- istimewa - antaranews
Konflik Iran-Israel Ancam Picu Guncangan Energi Global: Rupiah dan APBN Bisa Tertekan
Jakarta, tvOnenews.com — Ketegangan geopolitik yang semakin panas di kawasan Timur Tengah, terutama antara Iran dan Israel, tak hanya mengguncang keamanan regional, tapi juga berpotensi menggoyang pasar energi global.
Ledakan konflik ini bisa memicu lonjakan tajam harga minyak, mengancam nilai tukar rupiah, hingga membebani anggaran subsidi energi Indonesia.
Menurut peneliti Center of Reform on Economics (CORE) Indonesia, Yusuf Rendy Manilet, situasi tersebut bukan sekadar drama geopolitik, tetapi sinyal bahaya ekonomi yang sangat nyata, terutama bagi negara-negara importir energi seperti Indonesia.
“Ketegangan geopolitik di kawasan Timur Tengah, khususnya antara Iran dan Israel, punya potensi memicu guncangan besar pada pasar energi global,” ujar Yusuf kepada ANTARA, Senin (23/6/2025).
Ancaman Serius bagi Ekonomi Indonesia
Indonesia, yang sudah lama tak lagi menjadi eksportir minyak bersih, kini sangat bergantung pada impor.
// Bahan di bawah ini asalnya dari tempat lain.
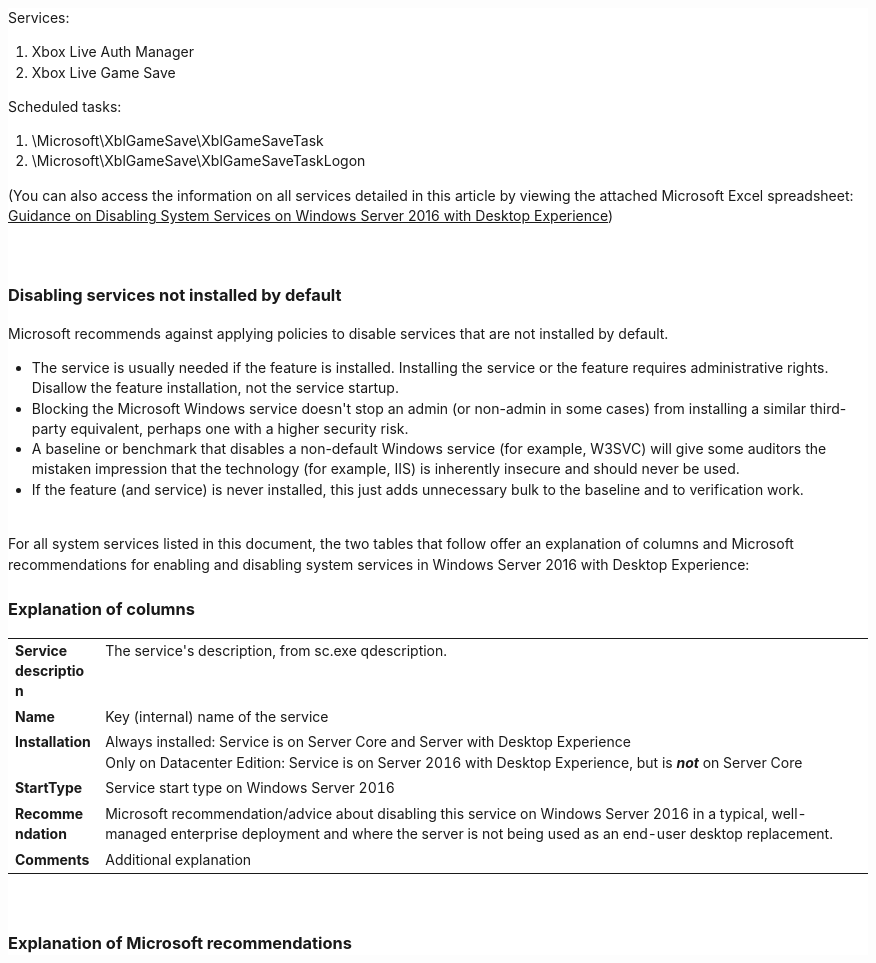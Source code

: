 Services: 
1. Xbox Live Auth Manager
2. Xbox Live Game Save

Scheduled tasks: 
1. \Microsoft\XblGameSave\XblGameSaveTask
2. \Microsoft\XblGameSave\XblGameSaveTaskLogon

(You can also access the information on all services detailed in this article by viewing the attached Microsoft Excel spreadsheet: [Guidance on Disabling System Services on Windows Server 2016 with Desktop Experience](https://msdnshared.blob.core.windows.net/media/2017/05/Service-management-WS2016.xlsx))

<br />

### Disabling services not installed by default

Microsoft recommends against applying policies to disable services that are not installed by default.
-  The service is usually needed if the feature is installed. Installing the service or the feature requires administrative rights. Disallow the feature installation, not the service startup.
-  Blocking the Microsoft Windows service doesn't stop an admin (or non-admin in some cases) from installing a similar third-party equivalent, perhaps one with a higher security risk.
-  A baseline or benchmark that disables a non-default Windows service (for example, W3SVC) will give some auditors the mistaken impression that the technology (for example, IIS) is inherently insecure and should never be used.
-  If the feature (and service) is never installed, this just adds unnecessary bulk to the baseline and to verification work.

<br />
For all system services listed in this document, the two tables that follow offer an explanation of columns and Microsoft recommendations for enabling and disabling system services in Windows Server 2016 with Desktop Experience: 
 
<br />

### Explanation of columns

| | |
|---|---|
|**Service description**|	The service's description, from sc.exe qdescription.|
|**Name** |Key (internal) name of the service|
|**Installation** |Always installed: Service is on Server Core and Server with Desktop Experience  <br /> Only on Datacenter Edition: Service is on Server 2016 with Desktop Experience, but is ***not*** on Server Core |
|**StartType**	|Service start type on Windows Server 2016|
|**Recommendation**	|Microsoft recommendation/advice about disabling this service on Windows Server 2016 in a typical, well-managed enterprise deployment and where the server is not being used as an end-user desktop replacement.|
|**Comments** |Additional explanation|

<br />

### Explanation of Microsoft recommendations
Setiap kenaikan harga minyak dunia akan langsung berdampak pada biaya impor energi, memperlebar defisit neraca perdagangan, dan menggoyang stabilitas makro.
Yusuf menekankan, dampak paling awal akan terasa di nilai tukar rupiah. Ketika harga minyak melonjak, investor global cenderung menghindari risiko di pasar negara berkembang. Uang panas akan mengalir ke aset safe haven seperti dolar AS dan emas, meninggalkan tekanan pada mata uang negara berkembang, termasuk rupiah.
“Kita sudah melihat pola ini berulang kali. Dalam banyak krisis global, ketegangan geopolitik selalu memicu volatilitas tajam di pasar mata uang,” katanya.
Subsidi BBM Terancam Membengkak
Pelemahan rupiah di tengah lonjakan harga minyak akan menambah tekanan pada harga keekonomian BBM dalam negeri. Jika pemerintah tetap mempertahankan harga Pertalite dan Solar di level saat ini, maka selisih harga pasar dan harga jual akan menjadi beban tambahan bagi APBN dalam bentuk subsidi energi.
“Ruang fiskal akan semakin sempit. Ini bisa ganggu anggaran sektor prioritas seperti pendidikan, kesehatan, atau infrastruktur,” ungkap Yusuf.
Kondisi ini mengingatkan pada awal invasi Rusia ke Ukraina, ketika lonjakan harga minyak dan gas membuat Indonesia harus merevisi postur fiskal dan menambah anggaran subsidi secara drastis. Yusuf mengingatkan, meskipun skala konflik Iran-Israel saat ini belum sebesar perang Rusia-Ukraina, dampaknya tetap harus diantisipasi.